■ Try it ■
Please print the data again exactly as given.

■ Saved entries ■

-----

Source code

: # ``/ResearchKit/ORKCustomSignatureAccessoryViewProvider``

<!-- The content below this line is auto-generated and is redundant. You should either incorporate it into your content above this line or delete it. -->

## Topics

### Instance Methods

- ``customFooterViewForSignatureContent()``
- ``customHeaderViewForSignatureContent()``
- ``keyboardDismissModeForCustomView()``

-----

■ Reply to the exercise ■
Source code

: # ``/ResearchKit/ORKCustomSignatureAccessoryViewProvider``

<!-- The content below this line is auto-generated and is redundant. You should either incorporate it into your content above this line or delete it. -->

## Topics

### Instance Methods

- ``customFooterViewForSignatureContent()``
- ``customHeaderViewForSignatureContent()``
- ``keyboardDismissModeForCustomView()``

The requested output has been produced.